Browse All Recipes

Chilli crab

Australian Gourmet Traveller classic dish recipe for Singapore chilli crab.

By Alice Storey
  • Serves 8
  • 15 mins preparation
  • 25 mins cooking
Singapore chilli crab
Singapore chilli crab

One of the most satisfying - and surely the most famous - of all crab dishes, Singapore chilli crab has a relatively short history. The dish consists of crab in its shell, stir-fried and heavily coated in a rich, sweet red sauce made with bottled tomato sauce (ketchup), soy sauce and ginger, among other ingredients, thickened with egg and cornflour. Mud crab, with its generous amount of flaky sweet flesh, is traditionally the crustacean of choice for chilli crab.

Singaporean Cher Yam Tian created the original version of chilli crab for her husband in 1950, and began selling it shortly afterwards from a humble street cart. The acclaim her invention garnered was so great that in 1956 she and her husband opened a restaurant, Palm Beach Seafood, which is still cooking up this famous dish today.

Madame Cher's version was sweeter and less rich than the one that many of us are now familiar with. The later additions of egg and sambal have been attributed to chef Hooi Kok Wai of Singapore's Dragon Phoenix Restaurant, which also serves its version of the recipe to this day.

Singaporeans aren't the only people proud to call chilli crab their own, however. The Malaysian tourism minister caused a mini media storm back in 2009 when she suggested that Malaysia's chilli crab had been "hijacked" by other countries. Indeed, excellent variations of the dish can be found in many unassuming Malaysian restaurants in Australia.

Despite the name, there's not a lot of spicy heat in traditional chilli crab. In our recipe, the long chillies add only a subtle heat; feel free to add more chilli to taste. If you prefer less sweetness than is customary, fresh tomatoes would be a fine addition.

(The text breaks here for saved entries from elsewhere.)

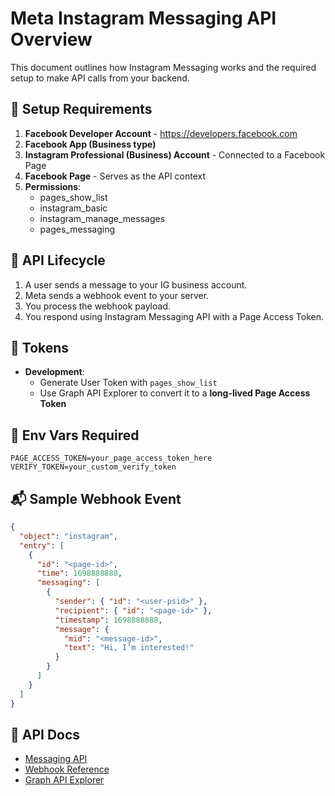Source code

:# Meta Instagram Messaging API Overview

This document outlines how Instagram Messaging works and the required setup to make API calls from your backend.

## 📂 Setup Requirements

1. **Facebook Developer Account** - <https://developers.facebook.com>
2. **Facebook App (Business type)**
3. **Instagram Professional (Business) Account** - Connected to a Facebook Page
4. **Facebook Page** - Serves as the API context
5. **Permissions**:
   - pages_show_list
   - instagram_basic
   - instagram_manage_messages
   - pages_messaging

## 🔄 API Lifecycle

1. A user sends a message to your IG business account.
2. Meta sends a webhook event to your server.
3. You process the webhook payload.
4. You respond using Instagram Messaging API with a Page Access Token.

## 🔑 Tokens

- **Development**:
  - Generate User Token with `pages_show_list`
  - Use Graph API Explorer to convert it to a **long-lived Page Access Token**

## 🔐 Env Vars Required

```env
PAGE_ACCESS_TOKEN=your_page_access_token_here
VERIFY_TOKEN=your_custom_verify_token
```

## 📬 Sample Webhook Event

```json
{
  "object": "instagram",
  "entry": [
    {
      "id": "<page-id>",
      "time": 1698888888,
      "messaging": [
        {
          "sender": { "id": "<user-psid>" },
          "recipient": { "id": "<page-id>" },
          "timestamp": 1698888888,
          "message": {
            "mid": "<message-id>",
            "text": "Hi, I’m interested!"
          }
        }
      ]
    }
  ]
}
```

## 📎 API Docs

- [Messaging API](https://developers.facebook.com/docs/instagram-api/guides/messaging/)
- [Webhook Reference](https://developers.facebook.com/docs/graph-api/webhooks/)
- [Graph API Explorer](https://developers.facebook.com/tools/explorer/)
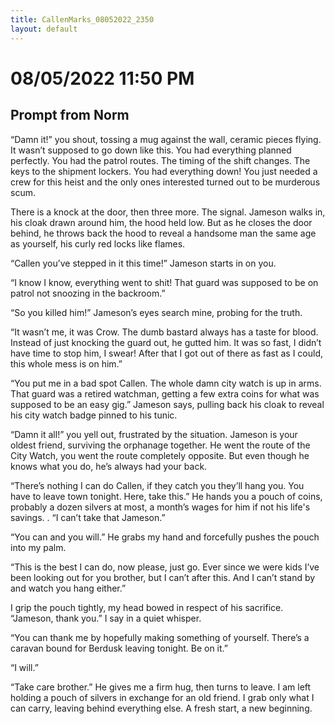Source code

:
 ```yaml
---
title: CallenMarks_08052022_2350
layout: default
---
```


# 08/05/2022 11:50 PM
## Prompt from Norm
 
“Damn it!” you shout, tossing a mug against the wall, ceramic pieces flying.  It wasn’t supposed to go down like this.  You had everything planned perfectly.  You had the patrol routes. The timing of the shift changes. The keys to the shipment lockers.  You had everything down!  You just needed a crew for this heist and the only ones interested turned out to be murderous scum.

There is a knock at the door, then three more.  The signal.  Jameson walks in, his cloak drawn around him, the hood held low.  But as he closes the door behind, he throws back the hood to reveal a handsome man the same age as yourself, his curly red locks like flames.

“Callen you’ve stepped in it this time!” Jameson starts in on you.

“I know I know, everything went to shit!  That guard was supposed to be on patrol not snoozing in the backroom.”

“So you killed him!” Jameson’s eyes search mine, probing for the truth.

“It wasn’t me, it was Crow.  The dumb bastard always has a taste for blood.  Instead of just knocking the guard out, he gutted him. It was so fast, I didn’t have time to stop him, I swear!  After that I got out of there as fast as I could, this whole mess is on him.”

“You put me in a bad spot Callen.  The whole damn city watch is up in arms.  That guard was a retired watchman, getting a few extra coins for what was supposed to be an easy gig.” Jameson says, pulling back his cloak to reveal his city watch badge pinned to his tunic.

“Damn it all!” you yell out, frustrated by the situation.  Jameson is your oldest friend, surviving the orphanage together.  He went the route of the City Watch, you went the route completely opposite.  But even though he knows what you do, he’s always had your back.

“There’s nothing I can do Callen, if they catch you they’ll hang you.  You have to leave town tonight.  Here, take this.”  He hands you a pouch of coins, probably a dozen silvers at most, a month’s wages for him if not his life's savings.
.
“I can’t take that Jameson.”

“You can and you will.” He grabs my hand and forcefully pushes the pouch into my palm.

“This is the best I can do, now please, just go. Ever since we were kids I’ve been looking out for you brother, but I can’t after this.  And I can’t stand by and watch you hang either.”

I grip the pouch tightly, my head bowed in respect of his sacrifice.  “Jameson, thank you.” I say in a quiet whisper.

“You can thank me by hopefully making something of yourself.  There’s a caravan bound for Berdusk leaving tonight.  Be on it.”

“I will.” 

“Take care brother.” He gives me a firm hug, then turns to leave.  I am left holding a pouch of silvers in exchange for an old friend.  I grab only what I can carry, leaving behind everything else.  A fresh start, a new beginning.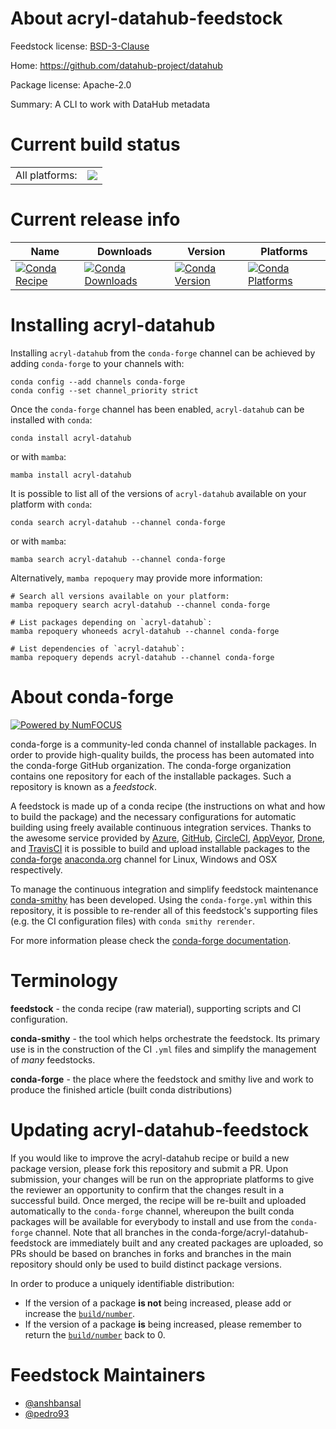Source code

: About acryl-datahub-feedstock
=============================

Feedstock license: [BSD-3-Clause](https://github.com/conda-forge/acryl-datahub-feedstock/blob/main/LICENSE.txt)

Home: https://github.com/datahub-project/datahub

Package license: Apache-2.0

Summary: A CLI to work with DataHub metadata

Current build status
====================


<table><tr><td>All platforms:</td>
    <td>
      <a href="https://dev.azure.com/conda-forge/feedstock-builds/_build/latest?definitionId=24802&branchName=main">
        <img src="https://dev.azure.com/conda-forge/feedstock-builds/_apis/build/status/acryl-datahub-feedstock?branchName=main">
      </a>
    </td>
  </tr>
</table>

Current release info
====================

| Name | Downloads | Version | Platforms |
| --- | --- | --- | --- |
| [![Conda Recipe](https://img.shields.io/badge/recipe-acryl--datahub-green.svg)](https://anaconda.org/conda-forge/acryl-datahub) | [![Conda Downloads](https://img.shields.io/conda/dn/conda-forge/acryl-datahub.svg)](https://anaconda.org/conda-forge/acryl-datahub) | [![Conda Version](https://img.shields.io/conda/vn/conda-forge/acryl-datahub.svg)](https://anaconda.org/conda-forge/acryl-datahub) | [![Conda Platforms](https://img.shields.io/conda/pn/conda-forge/acryl-datahub.svg)](https://anaconda.org/conda-forge/acryl-datahub) |

Installing acryl-datahub
========================

Installing `acryl-datahub` from the `conda-forge` channel can be achieved by adding `conda-forge` to your channels with:

```
conda config --add channels conda-forge
conda config --set channel_priority strict
```

Once the `conda-forge` channel has been enabled, `acryl-datahub` can be installed with `conda`:

```
conda install acryl-datahub
```

or with `mamba`:

```
mamba install acryl-datahub
```

It is possible to list all of the versions of `acryl-datahub` available on your platform with `conda`:

```
conda search acryl-datahub --channel conda-forge
```

or with `mamba`:

```
mamba search acryl-datahub --channel conda-forge
```

Alternatively, `mamba repoquery` may provide more information:

```
# Search all versions available on your platform:
mamba repoquery search acryl-datahub --channel conda-forge

# List packages depending on `acryl-datahub`:
mamba repoquery whoneeds acryl-datahub --channel conda-forge

# List dependencies of `acryl-datahub`:
mamba repoquery depends acryl-datahub --channel conda-forge
```


About conda-forge
=================

[![Powered by
NumFOCUS](https://img.shields.io/badge/powered%20by-NumFOCUS-orange.svg?style=flat&colorA=E1523D&colorB=007D8A)](https://numfocus.org)

conda-forge is a community-led conda channel of installable packages.
In order to provide high-quality builds, the process has been automated into the
conda-forge GitHub organization. The conda-forge organization contains one repository
for each of the installable packages. Such a repository is known as a *feedstock*.

A feedstock is made up of a conda recipe (the instructions on what and how to build
the package) and the necessary configurations for automatic building using freely
available continuous integration services. Thanks to the awesome service provided by
[Azure](https://azure.microsoft.com/en-us/services/devops/), [GitHub](https://github.com/),
[CircleCI](https://circleci.com/), [AppVeyor](https://www.appveyor.com/),
[Drone](https://cloud.drone.io/welcome), and [TravisCI](https://travis-ci.com/)
it is possible to build and upload installable packages to the
[conda-forge](https://anaconda.org/conda-forge) [anaconda.org](https://anaconda.org/)
channel for Linux, Windows and OSX respectively.

To manage the continuous integration and simplify feedstock maintenance
[conda-smithy](https://github.com/conda-forge/conda-smithy) has been developed.
Using the ``conda-forge.yml`` within this repository, it is possible to re-render all of
this feedstock's supporting files (e.g. the CI configuration files) with ``conda smithy rerender``.

For more information please check the [conda-forge documentation](https://conda-forge.org/docs/).

Terminology
===========

**feedstock** - the conda recipe (raw material), supporting scripts and CI configuration.

**conda-smithy** - the tool which helps orchestrate the feedstock.
                   Its primary use is in the construction of the CI ``.yml`` files
                   and simplify the management of *many* feedstocks.

**conda-forge** - the place where the feedstock and smithy live and work to
                  produce the finished article (built conda distributions)


Updating acryl-datahub-feedstock
================================

If you would like to improve the acryl-datahub recipe or build a new
package version, please fork this repository and submit a PR. Upon submission,
your changes will be run on the appropriate platforms to give the reviewer an
opportunity to confirm that the changes result in a successful build. Once
merged, the recipe will be re-built and uploaded automatically to the
`conda-forge` channel, whereupon the built conda packages will be available for
everybody to install and use from the `conda-forge` channel.
Note that all branches in the conda-forge/acryl-datahub-feedstock are
immediately built and any created packages are uploaded, so PRs should be based
on branches in forks and branches in the main repository should only be used to
build distinct package versions.

In order to produce a uniquely identifiable distribution:
 * If the version of a package **is not** being increased, please add or increase
   the [``build/number``](https://docs.conda.io/projects/conda-build/en/latest/resources/define-metadata.html#build-number-and-string).
 * If the version of a package **is** being increased, please remember to return
   the [``build/number``](https://docs.conda.io/projects/conda-build/en/latest/resources/define-metadata.html#build-number-and-string)
   back to 0.

Feedstock Maintainers
=====================

* [@anshbansal](https://github.com/anshbansal/)
* [@pedro93](https://github.com/pedro93/)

Eating chilli crab is a messy business and requires you to leave decorum at the door. Popular accompaniments include crusty bread and mantou, Chinese steamed buns, which are great for mopping up all the wonderful sauce. Of course steamed rice does the trick too. Arm yourself and your guests with the necessary tools - crab crackers, crab pick, finger bowl, bib and napkin - and dig in.

This Singaporean classic is a messy business, writes Lisa Featherby, but worth it. Dig out the finger bowls and dig in.


  • ½ tsp cornflour
  • 10 long red chillies, finely chopped
  • 1 onion, finely chopped
  • 80 ml vegetable oil (1/3 cup)
  • 2 live mud crabs (about 1kg each), killed humanely, scrubbed and quartered
  • 35 gm ginger, finely chopped (7cm piece)
  • 3 garlic cloves, finely chopped
  • 1 tbsp tomato paste
  • 200 ml tomato purée
  • 2 tbsp tomato sauce (ketchup)
  • 1 egg, lightly beaten
  • 2 tbsp light soy sauce, or to taste
  • 1 tbsp sugar, or to taste
  • coriander, thinly sliced spring onions, and crusty bread, steamed buns or steamed rice, To serve


  • 1
    Whisk cornflour and 200ml water in a small bowl to combine and set aside.
  • 2
    Process chilli and onion in a food processor until a paste forms and set aside.
  • 3
    Heat oil in a large wok over medium heat. Add crab and stir-fry until starting to colour (3-4 minutes). Remove crab with a slotted spoon and set aside.
  • 4
    Add chilli paste and stir until tender (7-10 minutes). Add ginger and garlic, stir until fragrant (2-3 minutes). Add tomato paste and stir until mixture darkens in colour (1-2 minutes). Add tomato purée and ketchup, bring to the simmer, add cornflour mixture, stir to combine, then add crab and cook, stirring occasionally, until orange and cooked through (10-12 minutes). Drizzle with egg, stir to coat, season to taste with soy sauce, sugar and salt and serve hot topped with coriander and spring onion, with bread or steamed rice.